What is required: Across the records, how many lines contain "Machine"? Answer with the number alone.

Stored dataset items:
::::
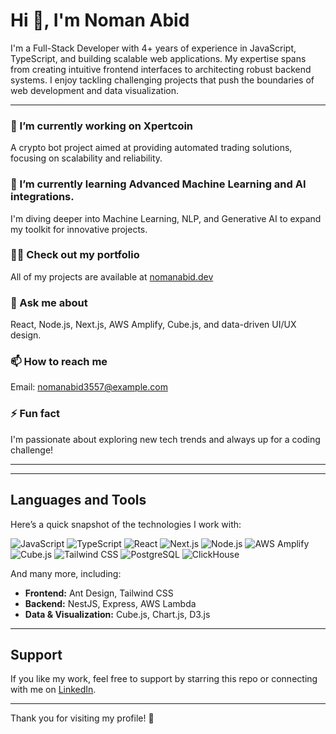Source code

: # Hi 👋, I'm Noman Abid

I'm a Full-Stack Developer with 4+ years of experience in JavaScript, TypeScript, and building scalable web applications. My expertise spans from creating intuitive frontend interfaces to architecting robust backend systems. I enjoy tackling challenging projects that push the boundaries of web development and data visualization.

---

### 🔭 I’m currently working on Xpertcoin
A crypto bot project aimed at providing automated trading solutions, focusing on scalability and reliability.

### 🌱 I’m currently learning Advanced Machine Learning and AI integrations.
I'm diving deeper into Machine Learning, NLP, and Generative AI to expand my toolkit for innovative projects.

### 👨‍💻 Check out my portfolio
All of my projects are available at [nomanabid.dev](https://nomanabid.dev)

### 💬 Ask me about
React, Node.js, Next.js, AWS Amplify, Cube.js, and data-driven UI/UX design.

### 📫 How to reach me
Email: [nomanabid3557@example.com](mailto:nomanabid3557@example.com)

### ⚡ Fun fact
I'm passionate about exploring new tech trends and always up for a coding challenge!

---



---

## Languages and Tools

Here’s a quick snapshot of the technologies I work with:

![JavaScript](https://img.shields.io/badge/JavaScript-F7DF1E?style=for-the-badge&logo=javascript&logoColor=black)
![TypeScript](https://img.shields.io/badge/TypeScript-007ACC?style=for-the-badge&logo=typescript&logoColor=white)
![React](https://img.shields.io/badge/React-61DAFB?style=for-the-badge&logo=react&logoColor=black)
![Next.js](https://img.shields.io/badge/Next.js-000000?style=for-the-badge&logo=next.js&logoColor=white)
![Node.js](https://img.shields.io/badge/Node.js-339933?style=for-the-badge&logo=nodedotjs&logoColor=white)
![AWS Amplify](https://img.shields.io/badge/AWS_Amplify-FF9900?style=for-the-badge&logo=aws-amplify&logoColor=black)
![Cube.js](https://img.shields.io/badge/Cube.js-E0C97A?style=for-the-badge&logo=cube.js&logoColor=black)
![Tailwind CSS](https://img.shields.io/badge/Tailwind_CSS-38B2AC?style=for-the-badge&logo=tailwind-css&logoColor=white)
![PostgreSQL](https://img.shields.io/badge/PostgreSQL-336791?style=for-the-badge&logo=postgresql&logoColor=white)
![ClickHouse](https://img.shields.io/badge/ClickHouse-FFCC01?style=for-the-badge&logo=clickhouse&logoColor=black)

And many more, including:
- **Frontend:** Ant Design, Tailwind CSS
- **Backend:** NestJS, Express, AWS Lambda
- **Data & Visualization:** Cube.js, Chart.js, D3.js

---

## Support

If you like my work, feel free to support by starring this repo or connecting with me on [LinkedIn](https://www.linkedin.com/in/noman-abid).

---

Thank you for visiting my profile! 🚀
::::
Task answer: 2